» The problem:
Within the data below, copy each line where the string "principales" is found.

(Stored data)
►
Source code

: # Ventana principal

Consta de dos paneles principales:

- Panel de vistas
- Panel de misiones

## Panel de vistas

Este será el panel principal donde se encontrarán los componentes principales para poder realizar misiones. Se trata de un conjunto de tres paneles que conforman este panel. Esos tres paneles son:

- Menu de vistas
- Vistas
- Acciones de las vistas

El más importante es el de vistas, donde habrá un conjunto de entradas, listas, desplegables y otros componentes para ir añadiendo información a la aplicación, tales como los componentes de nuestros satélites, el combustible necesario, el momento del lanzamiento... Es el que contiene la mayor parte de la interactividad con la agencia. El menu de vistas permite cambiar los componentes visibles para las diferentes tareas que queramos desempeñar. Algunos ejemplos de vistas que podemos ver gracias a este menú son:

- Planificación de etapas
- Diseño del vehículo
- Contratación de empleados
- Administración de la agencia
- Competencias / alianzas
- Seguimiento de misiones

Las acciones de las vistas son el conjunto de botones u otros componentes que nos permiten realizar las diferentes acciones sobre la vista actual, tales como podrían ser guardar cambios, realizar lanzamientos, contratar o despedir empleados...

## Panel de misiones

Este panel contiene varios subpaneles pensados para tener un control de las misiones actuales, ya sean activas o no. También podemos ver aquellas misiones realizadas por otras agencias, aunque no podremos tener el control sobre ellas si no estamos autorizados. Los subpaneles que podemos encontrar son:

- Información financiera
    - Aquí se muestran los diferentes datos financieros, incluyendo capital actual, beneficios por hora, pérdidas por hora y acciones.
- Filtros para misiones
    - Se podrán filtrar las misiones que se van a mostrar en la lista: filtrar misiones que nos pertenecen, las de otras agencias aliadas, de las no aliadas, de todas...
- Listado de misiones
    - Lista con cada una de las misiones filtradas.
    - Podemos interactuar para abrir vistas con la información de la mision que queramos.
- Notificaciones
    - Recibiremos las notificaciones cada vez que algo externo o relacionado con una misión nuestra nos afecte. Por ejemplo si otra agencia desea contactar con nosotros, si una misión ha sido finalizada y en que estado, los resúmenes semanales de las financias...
◄
» Output of the exercise:
Consta de dos paneles principales:
Este será el panel principal donde se encontrarán los componentes principales para poder realizar misiones. Se trata de un conjunto de tres paneles que conforman este panel. Esos tres paneles son:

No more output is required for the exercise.